■ **INSTRUCTIONS TO FOLLOW**:
Your answer should consist of each line below that contains the string "workflows".

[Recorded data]
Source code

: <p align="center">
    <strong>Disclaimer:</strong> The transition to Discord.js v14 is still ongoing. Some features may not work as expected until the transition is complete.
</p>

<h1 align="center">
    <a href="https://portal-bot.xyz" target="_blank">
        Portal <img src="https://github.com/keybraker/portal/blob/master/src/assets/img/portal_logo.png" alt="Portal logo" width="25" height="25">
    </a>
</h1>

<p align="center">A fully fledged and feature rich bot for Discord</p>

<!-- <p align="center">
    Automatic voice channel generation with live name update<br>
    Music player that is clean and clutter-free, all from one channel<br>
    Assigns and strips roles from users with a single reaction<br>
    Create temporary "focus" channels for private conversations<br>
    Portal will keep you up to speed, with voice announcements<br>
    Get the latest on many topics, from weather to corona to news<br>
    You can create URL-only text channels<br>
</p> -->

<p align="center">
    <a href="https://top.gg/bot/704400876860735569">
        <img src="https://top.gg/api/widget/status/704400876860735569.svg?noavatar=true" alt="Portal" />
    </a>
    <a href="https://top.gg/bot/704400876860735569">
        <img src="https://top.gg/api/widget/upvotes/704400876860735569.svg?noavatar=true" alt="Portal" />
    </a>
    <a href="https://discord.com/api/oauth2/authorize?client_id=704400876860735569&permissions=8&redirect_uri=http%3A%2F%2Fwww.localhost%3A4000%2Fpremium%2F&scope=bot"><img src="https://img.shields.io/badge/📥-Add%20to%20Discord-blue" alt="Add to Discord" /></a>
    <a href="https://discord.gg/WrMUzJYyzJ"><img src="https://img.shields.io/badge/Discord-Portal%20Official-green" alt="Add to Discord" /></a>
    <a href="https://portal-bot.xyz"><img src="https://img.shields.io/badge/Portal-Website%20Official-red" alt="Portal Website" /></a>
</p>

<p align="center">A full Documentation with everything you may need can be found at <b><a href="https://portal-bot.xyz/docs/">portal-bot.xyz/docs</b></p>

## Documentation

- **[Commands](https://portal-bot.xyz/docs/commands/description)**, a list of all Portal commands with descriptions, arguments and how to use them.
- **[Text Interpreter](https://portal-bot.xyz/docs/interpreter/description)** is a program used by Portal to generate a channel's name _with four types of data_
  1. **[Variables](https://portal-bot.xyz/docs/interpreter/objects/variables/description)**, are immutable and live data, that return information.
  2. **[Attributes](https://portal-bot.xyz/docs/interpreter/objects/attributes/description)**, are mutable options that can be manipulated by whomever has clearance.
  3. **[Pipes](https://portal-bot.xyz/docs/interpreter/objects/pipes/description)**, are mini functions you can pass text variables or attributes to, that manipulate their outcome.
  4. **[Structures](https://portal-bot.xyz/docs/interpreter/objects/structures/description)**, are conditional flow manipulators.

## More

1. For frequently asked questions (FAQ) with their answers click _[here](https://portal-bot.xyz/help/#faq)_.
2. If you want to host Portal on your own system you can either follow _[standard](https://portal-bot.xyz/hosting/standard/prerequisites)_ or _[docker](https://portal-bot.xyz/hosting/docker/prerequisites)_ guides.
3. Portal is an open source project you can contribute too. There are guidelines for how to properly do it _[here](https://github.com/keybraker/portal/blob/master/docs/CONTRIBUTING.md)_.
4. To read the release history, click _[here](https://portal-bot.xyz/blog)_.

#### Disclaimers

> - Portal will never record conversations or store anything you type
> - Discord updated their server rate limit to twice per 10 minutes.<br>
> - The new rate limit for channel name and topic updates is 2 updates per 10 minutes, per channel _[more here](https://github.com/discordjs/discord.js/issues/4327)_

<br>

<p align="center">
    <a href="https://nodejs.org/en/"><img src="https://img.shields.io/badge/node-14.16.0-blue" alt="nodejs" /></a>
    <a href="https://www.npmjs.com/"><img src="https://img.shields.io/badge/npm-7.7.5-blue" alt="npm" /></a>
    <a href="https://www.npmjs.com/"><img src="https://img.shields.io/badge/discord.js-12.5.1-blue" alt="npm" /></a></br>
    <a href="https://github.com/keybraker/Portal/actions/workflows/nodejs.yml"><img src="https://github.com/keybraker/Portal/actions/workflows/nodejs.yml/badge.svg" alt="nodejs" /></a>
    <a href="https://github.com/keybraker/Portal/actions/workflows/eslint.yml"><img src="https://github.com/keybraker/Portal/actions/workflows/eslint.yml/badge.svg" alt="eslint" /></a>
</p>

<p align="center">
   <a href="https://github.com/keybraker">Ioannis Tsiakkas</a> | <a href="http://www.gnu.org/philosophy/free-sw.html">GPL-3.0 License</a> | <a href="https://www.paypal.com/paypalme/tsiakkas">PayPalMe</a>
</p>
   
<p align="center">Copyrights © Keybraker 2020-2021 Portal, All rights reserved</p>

■ **THE ANSWER**:
    <a href="https://github.com/keybraker/Portal/actions/workflows/nodejs.yml"><img src="https://github.com/keybraker/Portal/actions/workflows/nodejs.yml/badge.svg" alt="nodejs" /></a>
    <a href="https://github.com/keybraker/Portal/actions/workflows/eslint.yml"><img src="https://github.com/keybraker/Portal/actions/workflows/eslint.yml/badge.svg" alt="eslint" /></a>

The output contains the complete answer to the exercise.